VJOY Convener Mapi Mhlangu says “Much was lost – but just as much was gained in South Africa in the past 12 months. We watched in horror as parliament burned down. We were united in grief as we bade farewell to Nobel Laureate, Archbishop Desmond Tutu. However, the death of another Nobel prize-winning South African, Fredrick Willem de Klerk, opened deep wounds and plunged us into yet another painful debate about apartheid, atonement and forgiveness.
Yet amid these upheavals there were many gains – from the legal actions against Lotto bosses accused of allegedly using millions of much-needed charity funds to prop up their penchant for living large to the historic win by Banyana Banyana.
All these moments were eloquently captured by the Western Cape journalism community as they produced work that connected us to understanding one another's deep sense of loss, regret, anger, joy and relief. That's why journalism exists – to seek out and tell truthfully, accurately and empathetically the stories of today. And to unearth what is hidden, ask the questions that need answering, before packaging it all in a compellingly told, yet all-too-real and sobering story. The VJOYs are about celebrating these storytellers. Congratulations to all regional winners and good luck at the national event.”
The regional winners are:
Lifestyle stories are not always about the glitz and the glamour. The judges were highly impressed with the quality of entries received from this region. The judges highly commend an entry from Pippa Hudson of Cape Talk together with her producer Rafiq Wagiet and technical producer OB Sitwayi. We were impressed with their story titled: “Travel Nomads” which gave us a glimpse into the nomadic life of a South African couple who quit their jobs and sold their home and belongings four years ago, to travel the world. Since then, they have been permanently on the move. When deciding on the winner, the judges had a difficult task. However, we finally decided on two entries which stood out above the rest. They are Herman Eloff of News24who produced an insightful body of work titled “The streaming wars” which adeptly explores the reality of television content distribution via streaming services that characterise television viewing today.

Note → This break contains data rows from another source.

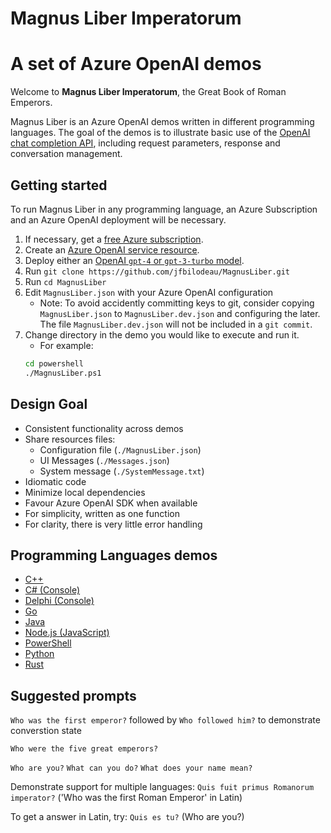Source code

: # Magnus Liber Imperatorum
# A set of Azure OpenAI demos

Welcome to **Magnus Liber Imperatorum**, the Great Book of Roman Emperors.

Magnus Liber is an Azure OpenAI demos written in different programming languages. The goal of the demos is to illustrate basic use of the [OpenAI chat completion API](https://learn.microsoft.com/en-us/azure/ai-services/openai/reference#chat-completions), including request parameters, response and conversation management.

## Getting started

To run Magnus Liber in any programming language, an Azure Subscription and an Azure OpenAI deployment will be necessary.

1. If necessary, get a [free Azure subscription](https://azure.microsoft.com/en-ca/free).
2. Create an [Azure OpenAI service resource](https://learn.microsoft.com/en-us/azure/ai-services/openai/how-to/create-resource).
3. Deploy either an [OpenAI `gpt-4` or `gpt-3-turbo` model](https://learn.microsoft.com/en-us/azure/ai-services/openai/how-to/provisioned-get-started).
4. Run `git clone https://github.com/jfbilodeau/MagnusLiber.git`
5. Run `cd MagnusLiber`
6. Edit `MagnusLiber.json` with your Azure OpenAI configuration
    - Note: To avoid accidently committing keys to git, consider copying `MagnusLiber.json` to `MagnusLiber.dev.json` and configuring the later. The file `MagnusLiber.dev.json` will not be included in a `git commit`.
7. Change directory in the demo you would like to execute and run it.
    - For example:
    ```sh
    cd powershell
    ./MagnusLiber.ps1
    ```

## Design Goal

- Consistent functionality across demos
- Share resources files:
    - Configuration file (`./MagnusLiber.json`)
    - UI Messages (`./Messages.json`)
    - System message (`./SystemMessage.txt`)
- Idiomatic code
- Minimize local dependencies
- Favour Azure OpenAI SDK when available
- For simplicity, written as one function
- For clarity, there is very little error handling


## Programming Languages demos
- [C++](./cpp/README.md)
- [C# (Console)](./csharp-console/README.md)
- [Delphi (Console)](./delphi-console/README.md)
- [Go](./go/README.md)
- [Java](./java/README.md)
- [Node.js (JavaScript)](./node.js/README.md)
- [PowerShell](./powershell/README.md)
- [Python](./python/README.md)
- [Rust](./rust/README.md)

## Suggested prompts
`Who was the first emperor?`
followed by
`Who followed him?`
to demonstrate converstion state

`Who were the five great emperors?`

`Who are you?`
`What can you do?`
`What does your name mean?`

Demonstrate support for multiple languages:
`Quis fuit primus Romanorum imperator?` ('Who was the first Roman Emperor' in Latin)

To get a answer in Latin, try:
`Quis es tu?` (Who are you?)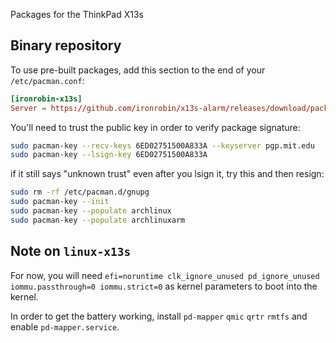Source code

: Packages for the ThinkPad X13s

## Binary repository
To use pre-built packages, add this section to the end of your `/etc/pacman.conf`:

```conf
[ironrobin-x13s]
Server = https://github.com/ironrobin/x13s-alarm/releases/download/packages
```

You'll need to trust the public key in order to verify package signature:

```bash
sudo pacman-key --recv-keys 6ED02751500A833A --keyserver pgp.mit.edu
sudo pacman-key --lsign-key 6ED02751500A833A
```

if it still says "unknown trust" even after you lsign it, try this and then resign:
```bash
sudo rm -rf /etc/pacman.d/gnupg
sudo pacman-key --init
sudo pacman-key --populate archlinux
sudo pacman-key --populate archlinuxarm
```

## Note on `linux-x13s`
For now, you will need `efi=noruntime clk_ignore_unused pd_ignore_unused iommu.passthrough=0 iommu.strict=0` as kernel parameters to boot into the kernel.

In order to get the battery working, install `pd-mapper` `qmic` `qrtr` `rmtfs` and enable `pd-mapper.service`.

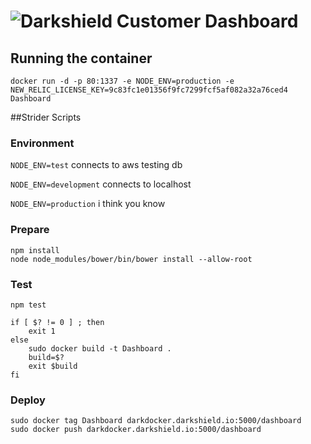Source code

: # ![Darkshield](https://avatars3.githubusercontent.com/u/4420921?v=3&s=200 "What????") Customer Dashboard
## Running the container

```
docker run -d -p 80:1337 -e NODE_ENV=production -e NEW_RELIC_LICENSE_KEY=9c83fc1e01356f9fc7299fcf5af082a32a76ced4 Dashboard
```

##Strider Scripts
### Environment
`NODE_ENV=test` connects to aws testing db

`NODE_ENV=development` connects to localhost

`NODE_ENV=production` i think you know
### Prepare

```
npm install
node node_modules/bower/bin/bower install --allow-root
```

### Test

```
npm test

if [ $? != 0 ] ; then
    exit 1
else
    sudo docker build -t Dashboard .
    build=$?
    exit $build
fi
```

### Deploy

```
sudo docker tag Dashboard darkdocker.darkshield.io:5000/dashboard
sudo docker push darkdocker.darkshield.io:5000/dashboard
```
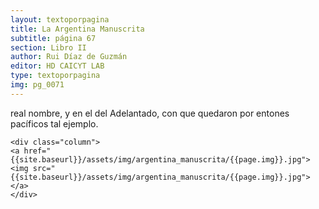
 ```yaml
---
layout: textoporpagina
title: La Argentina Manuscrita
subtitle: página 67
section: Libro II
author: Rui Díaz de Guzmán
editor: HD CAICYT LAB
type: textoporpagina
img: pg_0071
---
```


<div class="row">
    <div class="column">
real nombre, y en el del Adelantado, con que quedaron por entones pacíficos tal ejemplo.    </div>

    <div class="column">
    <a href="{{site.baseurl}}/assets/img/argentina_manuscrita/{{page.img}}.jpg"><img src="{{site.baseurl}}/assets/img/argentina_manuscrita/{{page.img}}.jpg"></a>
    </div>
</div>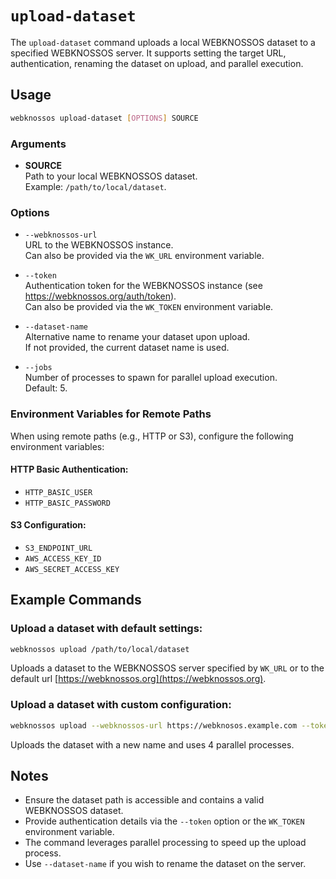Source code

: # `upload-dataset`

The `upload-dataset` command uploads a local WEBKNOSSOS dataset to a specified WEBKNOSSOS server. It supports setting the target URL, authentication, renaming the dataset on upload, and parallel execution.

## Usage

```bash
webknossos upload-dataset [OPTIONS] SOURCE
```

### Arguments

- **SOURCE**  
    Path to your local WEBKNOSSOS dataset.  
    Example: `/path/to/local/dataset`.

### Options

- `--webknossos-url`  
    URL to the WEBKNOSSOS instance.  
    Can also be provided via the `WK_URL` environment variable. 

- `--token`  
    Authentication token for the WEBKNOSSOS instance (see https://webknossos.org/auth/token).  
    Can also be provided via the `WK_TOKEN` environment variable.

- `--dataset-name`  
    Alternative name to rename your dataset upon upload.  
    If not provided, the current dataset name is used.

- `--jobs`  
    Number of processes to spawn for parallel upload execution.  
    Default: 5.

### Environment Variables for Remote Paths

When using remote paths (e.g., HTTP or S3), configure the following environment variables:

#### HTTP Basic Authentication:
- `HTTP_BASIC_USER`  
- `HTTP_BASIC_PASSWORD`

#### S3 Configuration:
- `S3_ENDPOINT_URL`  
- `AWS_ACCESS_KEY_ID`  
- `AWS_SECRET_ACCESS_KEY`

## Example Commands

### Upload a dataset with default settings:
```bash
webknossos upload /path/to/local/dataset
```
Uploads a dataset to the WEBKNOSSOS server specified by `WK_URL` or to the default url [https://webknossos.org](https://webknossos.org).

### Upload a dataset with custom configuration:
```bash
webknossos upload --webknossos-url https://webknosos.example.com --token YOUR_TOKEN --dataset-name new_name --jobs 4 /path/to/local/dataset
```
Uploads the dataset with a new name and uses 4 parallel processes.

## Notes

- Ensure the dataset path is accessible and contains a valid WEBKNOSSOS dataset.
- Provide authentication details via the `--token` option or the `WK_TOKEN` environment variable.
- The command leverages parallel processing to speed up the upload process.
- Use `--dataset-name` if you wish to rename the dataset on the server.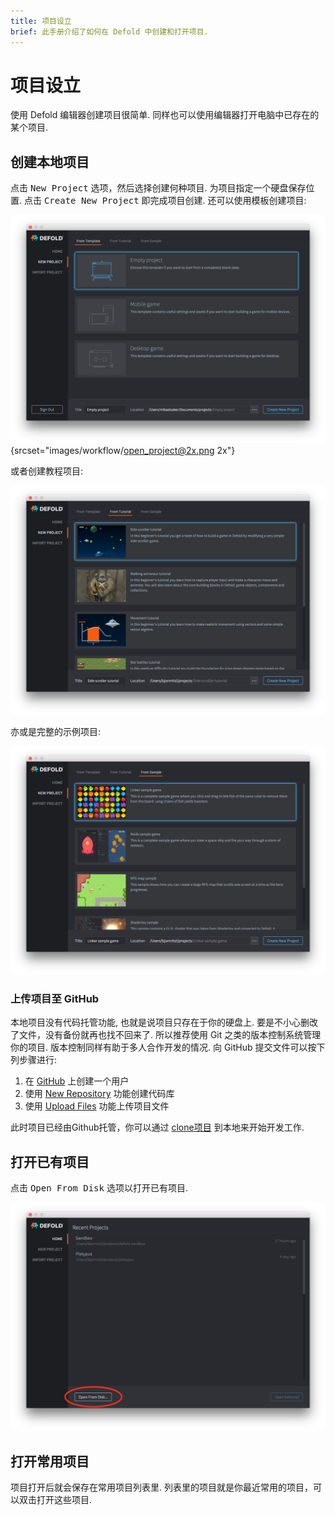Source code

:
 ```yaml
---
title: 项目设立
brief: 此手册介绍了如何在 Defold 中创建和打开项目.
---
```


# 项目设立

使用 Defold 编辑器创建项目很简单. 同样也可以使用编辑器打开电脑中已存在的某个项目.

## 创建本地项目

点击 <kbd>New Project</kbd> 选项，然后选择创建何种项目. 为项目指定一个硬盘保存位置. 点击 <kbd>Create New Project</kbd> 即完成项目创建. 还可以使用模板创建项目:

![open project](images/workflow/open_project.png){srcset="images/workflow/open_project@2x.png 2x"}

或者创建教程项目:

![create project from tutorial](images/workflow/create_from_tutorial.png)

亦或是完整的示例项目:

![create project from sample](images/workflow/create_from_sample.png)

### 上传项目至 GitHub

本地项目没有代码托管功能, 也就是说项目只存在于你的硬盘上. 要是不小心删改了文件，没有备份就再也找不回来了. 所以推荐使用 Git 之类的版本控制系统管理你的项目. 版本控制同样有助于多人合作开发的情况. 向 GitHub 提交文件可以按下列步骤进行:

1. 在 [GitHub](https://github.com/) 上创建一个用户
2. 使用 [New Repository](https://help.github.com/en/articles/creating-a-new-repository) 功能创建代码库
3. 使用 [Upload Files](https://help.github.com/en/articles/adding-a-file-to-a-repository) 功能上传项目文件

此时项目已经由Github托管，你可以通过 [clone项目](https://help.github.com/en/articles/cloning-a-repository) 到本地来开始开发工作.

## 打开已有项目

点击 <kbd>Open From Disk</kbd> 选项以打开已有项目.

![import project](images/workflow/open_from_disk.png)

## 打开常用项目

项目打开后就会保存在常用项目列表里. 列表里的项目就是你最近常用的项目，可以双击打开这些项目.
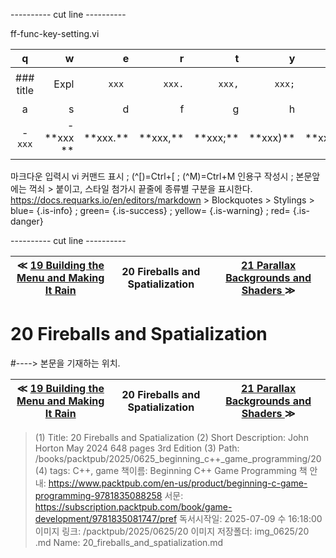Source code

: 
---------- cut line ----------

ff-func-key-setting.vi

| q     | w     | e     | r     | t     | y     | u     | i     | o     | p     |
:------:|------:|------:|------:|------:|------:|------:|------:|------:|------:|
|### title | ``` ``` Expl| `xxx `|`xxx.`|`xxx,`|`xxx;`|`xxx)`|`xxx:`|`xxx}`| 없 음 |
| a     | s     | d     | f     | g     | h     | j     | k     | l     |
|- `xxx`|- \*\*xxx \*\*| \*\*xxx.\*\*| \*\*xxx,\*\*| \*\*xxx;\*\*| \*\*xxx)\*\*| \*\*xxx:\*\*| \*\*xxx}\*\*|

마크다운 입력시 vi 커맨드 표시 ; (^[)=Ctrl+[ ; (^M)=Ctrl+M
인용구 작성시 ; 본문앞에는 꺽쇠 > 붙이고, 스타일 첨가시 끝줄에 종류별 구분을 표시한다.
https://docs.requarks.io/en/editors/markdown > Blockquotes > Stylings >
blue= {.is-info} ; green= {.is-success} ; yellow= {.is-warning} ; red= {.is-danger}

---------- cut line ----------

| ≪ [ 19 Building the Menu and Making It Rain ](/books/packtpub/2025/0625_beginning_c++_game_programming/19) | 20 Fireballs and Spatialization | [ 21 Parallax Backgrounds and Shaders ](/books/packtpub/2025/0625_beginning_c++_game_programming/21) ≫ |
|:----:|:----:|:----:|

# 20 Fireballs and Spatialization
#----> 본문을 기재하는 위치.



| ≪ [ 19 Building the Menu and Making It Rain ](/books/packtpub/2025/0625_beginning_c++_game_programming/19) | 20 Fireballs and Spatialization | [ 21 Parallax Backgrounds and Shaders ](/books/packtpub/2025/0625_beginning_c++_game_programming/21) ≫ |
|:----:|:----:|:----:|

> (1) Title: 20 Fireballs and Spatialization
> (2) Short Description: John Horton May 2024 648 pages 3rd Edition
> (3) Path: /books/packtpub/2025/0625_beginning_c++_game_programming/20
> (4) tags: C++, game
> 책이름: Beginning C++ Game Programming
> 책 안내: https://www.packtpub.com/en-us/product/beginning-c-game-programming-9781835088258
> 서문: https://subscription.packtpub.com/book/game-development/9781835081747/pref
> 독서시작일: 2025-07-09 수 16:18:00
> 이미지 링크: /packtpub/2025/0625/20
> 이미지 저장폴더: img_0625/20
> .md Name: 20_fireballs_and_spatialization.md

In the same vein, Hazel Friedman of Special Assignment SABC 3produced an exciting and elaborate story that focused on the global success of the South African song 'Jerusalema' to highlight the plight of musicians due to the exploitation and abuse of their intellectual property. The judges were particularly impressed with the meticulous way in which the winning stories were done. A big congratulation to Hazel Friedman and Herman Eloff, our 2022 Western Cape joint-winners.
Two tragedies struck Cape Town and South Africa a few days apart – Emeritus Archbishop Desmond Tutu died and the day after his funeral, our Parliament burst into flames. A few months later, a devastating fire raged through Langa Township a few kilometres away. One after another, these events tore our hearts and damaged our collective soul. The regional winner captured all these moments in history with foresight, technical insight and a wonderful sense of timing. That winner is Cape Times photographer Phandulwazi Jikelofor the body of work:
The judges also commended two photographers in the region, they are:
Financial and Economics
Careers in the financial industry are too often stereotyped in headlines, news reports or even thrillers. The category was intensely contested, and anyone could have carried the win home. The judges felt it was correct to commend Andrew Thomson of Business Insider for his body of work that compared South Africa's rising costs of basic foodstuff with commodities elsewhere.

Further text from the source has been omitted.